As I've gotten more familiar with ReadOnlySpan<T> and friends, I've really come to wonder why there is no overload of Slice() that accepts a Range. Specifically when one is using ReadOnlySpan<T>.Split(...), one ends up with a set of Range instances, and from there, it is (in my opinion) clunky to turn the Range instances into something more useful. For example:
// make a span
var myInput = "ab,cd,ef".AsSpan();
// set up a span to hold the ranges from the Split() call
Span<Range> splitRanges = stackalloc Range[3];
// split the span based on commas
myInput.Split(splitRanges, ',');
// get the offset and length of the first range
var (offset, length) = splitRanges[0].GetOffsetAndLength(myInput.Length);
// slice the original span based on the first range's values
var firstSpan = myInput.Slice(offset, length);
Am I missing something? Is there a more concise, or even more idiomatic way to accomplish this?

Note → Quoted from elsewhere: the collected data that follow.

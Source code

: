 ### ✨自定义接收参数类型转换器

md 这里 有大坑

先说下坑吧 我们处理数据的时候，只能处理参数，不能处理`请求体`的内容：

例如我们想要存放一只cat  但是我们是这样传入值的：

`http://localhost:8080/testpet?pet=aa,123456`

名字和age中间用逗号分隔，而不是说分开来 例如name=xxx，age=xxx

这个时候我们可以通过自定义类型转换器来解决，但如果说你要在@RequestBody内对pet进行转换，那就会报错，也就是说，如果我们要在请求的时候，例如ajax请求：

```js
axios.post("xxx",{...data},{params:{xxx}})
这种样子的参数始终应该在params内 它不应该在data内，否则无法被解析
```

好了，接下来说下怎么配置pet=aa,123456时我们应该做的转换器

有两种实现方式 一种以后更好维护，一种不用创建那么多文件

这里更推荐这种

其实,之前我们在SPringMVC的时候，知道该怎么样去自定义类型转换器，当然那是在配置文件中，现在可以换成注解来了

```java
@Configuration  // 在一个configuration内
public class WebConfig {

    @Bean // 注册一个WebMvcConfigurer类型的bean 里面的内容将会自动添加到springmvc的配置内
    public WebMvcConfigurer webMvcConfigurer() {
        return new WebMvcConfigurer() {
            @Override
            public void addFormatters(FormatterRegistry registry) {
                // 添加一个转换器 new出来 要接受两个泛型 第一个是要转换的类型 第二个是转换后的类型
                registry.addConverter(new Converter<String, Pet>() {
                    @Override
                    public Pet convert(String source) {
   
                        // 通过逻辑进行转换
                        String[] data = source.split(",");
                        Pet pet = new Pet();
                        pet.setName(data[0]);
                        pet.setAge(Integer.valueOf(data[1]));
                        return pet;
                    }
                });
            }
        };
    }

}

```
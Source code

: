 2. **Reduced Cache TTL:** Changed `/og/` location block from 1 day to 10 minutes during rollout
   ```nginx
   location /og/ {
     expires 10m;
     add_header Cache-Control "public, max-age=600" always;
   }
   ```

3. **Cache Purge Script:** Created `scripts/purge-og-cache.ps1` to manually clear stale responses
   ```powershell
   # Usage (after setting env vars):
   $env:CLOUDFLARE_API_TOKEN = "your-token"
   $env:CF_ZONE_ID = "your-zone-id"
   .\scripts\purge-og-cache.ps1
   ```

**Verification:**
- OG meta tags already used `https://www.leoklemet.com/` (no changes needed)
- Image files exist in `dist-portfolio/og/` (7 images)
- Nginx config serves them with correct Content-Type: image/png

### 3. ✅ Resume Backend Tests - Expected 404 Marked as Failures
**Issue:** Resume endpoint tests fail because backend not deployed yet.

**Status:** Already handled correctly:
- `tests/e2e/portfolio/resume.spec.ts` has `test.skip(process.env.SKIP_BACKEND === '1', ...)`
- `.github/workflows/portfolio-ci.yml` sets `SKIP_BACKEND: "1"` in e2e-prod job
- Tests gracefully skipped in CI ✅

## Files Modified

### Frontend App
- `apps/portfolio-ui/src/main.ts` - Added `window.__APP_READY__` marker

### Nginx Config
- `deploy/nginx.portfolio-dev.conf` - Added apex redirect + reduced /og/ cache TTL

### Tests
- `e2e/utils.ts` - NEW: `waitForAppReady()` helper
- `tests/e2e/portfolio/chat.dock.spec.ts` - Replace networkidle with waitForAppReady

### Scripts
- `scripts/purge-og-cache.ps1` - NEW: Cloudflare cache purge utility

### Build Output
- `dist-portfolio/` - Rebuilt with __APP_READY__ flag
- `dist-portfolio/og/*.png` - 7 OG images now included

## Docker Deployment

Because you can already use a Range to access a ReadOnlySpan<T> just like you would with a Span<T>, a string, or an array:
var firstSpan = myInput[splitRanges[0]];
It's not documented as such, because it uses the "implicit range support" feature, which, in short, will turn that into a call to Slice. So adding a Slice overload that takes a Range would have been redundant.